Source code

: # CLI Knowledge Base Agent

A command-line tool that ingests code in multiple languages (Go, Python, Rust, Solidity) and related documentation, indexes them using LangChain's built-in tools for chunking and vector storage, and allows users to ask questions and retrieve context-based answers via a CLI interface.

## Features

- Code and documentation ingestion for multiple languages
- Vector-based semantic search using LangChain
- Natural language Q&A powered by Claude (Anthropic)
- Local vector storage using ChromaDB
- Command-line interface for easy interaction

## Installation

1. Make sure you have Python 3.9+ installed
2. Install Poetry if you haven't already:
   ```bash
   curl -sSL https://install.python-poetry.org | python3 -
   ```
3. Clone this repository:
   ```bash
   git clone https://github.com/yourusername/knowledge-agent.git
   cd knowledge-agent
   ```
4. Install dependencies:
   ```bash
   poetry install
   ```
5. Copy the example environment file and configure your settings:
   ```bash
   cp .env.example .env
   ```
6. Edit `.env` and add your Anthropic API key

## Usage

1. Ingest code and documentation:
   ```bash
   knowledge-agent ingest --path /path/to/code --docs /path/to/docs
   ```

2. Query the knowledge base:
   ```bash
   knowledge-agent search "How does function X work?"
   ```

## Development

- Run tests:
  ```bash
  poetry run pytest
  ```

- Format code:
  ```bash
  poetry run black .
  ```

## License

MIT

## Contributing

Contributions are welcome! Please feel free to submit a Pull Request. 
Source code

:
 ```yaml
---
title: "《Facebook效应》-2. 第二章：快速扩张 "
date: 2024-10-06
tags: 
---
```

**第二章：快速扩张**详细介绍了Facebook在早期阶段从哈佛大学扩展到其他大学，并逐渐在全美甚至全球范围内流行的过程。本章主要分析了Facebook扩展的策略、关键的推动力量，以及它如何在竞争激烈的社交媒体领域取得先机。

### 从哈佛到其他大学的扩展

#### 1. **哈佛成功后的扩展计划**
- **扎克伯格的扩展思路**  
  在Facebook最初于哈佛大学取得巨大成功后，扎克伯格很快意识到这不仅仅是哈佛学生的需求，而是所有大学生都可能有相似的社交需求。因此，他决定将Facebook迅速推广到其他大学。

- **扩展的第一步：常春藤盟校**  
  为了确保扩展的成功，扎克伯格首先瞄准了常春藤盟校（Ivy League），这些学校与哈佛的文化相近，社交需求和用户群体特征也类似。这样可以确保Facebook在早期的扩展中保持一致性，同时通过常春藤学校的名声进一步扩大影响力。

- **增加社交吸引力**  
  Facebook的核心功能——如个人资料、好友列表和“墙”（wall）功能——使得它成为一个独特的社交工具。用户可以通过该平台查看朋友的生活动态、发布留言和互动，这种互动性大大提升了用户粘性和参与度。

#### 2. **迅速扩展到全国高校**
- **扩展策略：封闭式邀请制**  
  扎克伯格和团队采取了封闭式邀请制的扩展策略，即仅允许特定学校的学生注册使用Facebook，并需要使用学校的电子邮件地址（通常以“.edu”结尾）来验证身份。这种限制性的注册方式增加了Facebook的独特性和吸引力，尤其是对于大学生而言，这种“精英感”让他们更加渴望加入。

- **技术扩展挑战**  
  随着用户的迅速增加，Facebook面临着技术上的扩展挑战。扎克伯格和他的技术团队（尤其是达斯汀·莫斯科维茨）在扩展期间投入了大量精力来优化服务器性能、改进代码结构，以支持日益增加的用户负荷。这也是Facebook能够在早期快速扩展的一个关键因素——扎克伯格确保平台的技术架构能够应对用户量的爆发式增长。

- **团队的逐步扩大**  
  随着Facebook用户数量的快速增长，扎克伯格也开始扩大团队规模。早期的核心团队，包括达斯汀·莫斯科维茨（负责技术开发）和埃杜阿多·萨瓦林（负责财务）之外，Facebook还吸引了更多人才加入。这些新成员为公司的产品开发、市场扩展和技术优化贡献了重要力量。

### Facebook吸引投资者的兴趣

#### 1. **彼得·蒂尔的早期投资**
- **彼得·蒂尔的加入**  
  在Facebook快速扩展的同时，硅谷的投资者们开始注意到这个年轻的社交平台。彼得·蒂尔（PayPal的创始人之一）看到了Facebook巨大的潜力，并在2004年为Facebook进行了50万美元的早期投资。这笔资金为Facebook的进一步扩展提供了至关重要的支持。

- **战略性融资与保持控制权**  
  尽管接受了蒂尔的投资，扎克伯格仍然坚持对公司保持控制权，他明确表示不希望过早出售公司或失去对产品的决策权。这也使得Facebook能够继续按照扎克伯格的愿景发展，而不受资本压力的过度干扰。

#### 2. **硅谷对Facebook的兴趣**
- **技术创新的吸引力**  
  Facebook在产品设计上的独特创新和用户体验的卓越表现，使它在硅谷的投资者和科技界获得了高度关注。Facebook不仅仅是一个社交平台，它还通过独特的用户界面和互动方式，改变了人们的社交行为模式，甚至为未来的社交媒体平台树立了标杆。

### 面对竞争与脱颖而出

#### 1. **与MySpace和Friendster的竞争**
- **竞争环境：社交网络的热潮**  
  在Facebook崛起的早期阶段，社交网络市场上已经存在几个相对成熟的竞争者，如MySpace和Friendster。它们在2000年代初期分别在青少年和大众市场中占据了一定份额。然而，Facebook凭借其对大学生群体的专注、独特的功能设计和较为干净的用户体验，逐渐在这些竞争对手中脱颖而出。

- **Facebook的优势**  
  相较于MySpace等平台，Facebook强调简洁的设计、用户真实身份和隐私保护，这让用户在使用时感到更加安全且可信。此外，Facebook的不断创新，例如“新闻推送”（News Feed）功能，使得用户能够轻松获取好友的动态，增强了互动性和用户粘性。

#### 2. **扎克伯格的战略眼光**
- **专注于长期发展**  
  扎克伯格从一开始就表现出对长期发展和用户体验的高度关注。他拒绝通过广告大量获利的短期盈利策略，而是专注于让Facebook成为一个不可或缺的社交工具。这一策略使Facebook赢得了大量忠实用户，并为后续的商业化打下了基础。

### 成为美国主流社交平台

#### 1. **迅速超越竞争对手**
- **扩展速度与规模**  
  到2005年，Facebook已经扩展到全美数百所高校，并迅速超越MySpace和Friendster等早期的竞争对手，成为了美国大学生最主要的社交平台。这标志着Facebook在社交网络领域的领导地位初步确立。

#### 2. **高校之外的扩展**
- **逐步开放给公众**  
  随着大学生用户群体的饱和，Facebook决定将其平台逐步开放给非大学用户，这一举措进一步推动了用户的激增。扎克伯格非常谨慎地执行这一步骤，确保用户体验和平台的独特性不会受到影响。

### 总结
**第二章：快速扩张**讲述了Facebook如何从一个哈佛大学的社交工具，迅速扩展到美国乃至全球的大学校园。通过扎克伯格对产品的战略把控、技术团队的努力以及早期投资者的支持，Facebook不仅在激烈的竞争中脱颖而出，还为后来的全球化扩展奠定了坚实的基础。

### HOW TO COMPLETE THIS TASK
Out of the data above, return each line where the word "search" can be found.

### RESULT OF THIS TASK
- Vector-based semantic search using LangChain
   knowledge-agent search "How does function X work?"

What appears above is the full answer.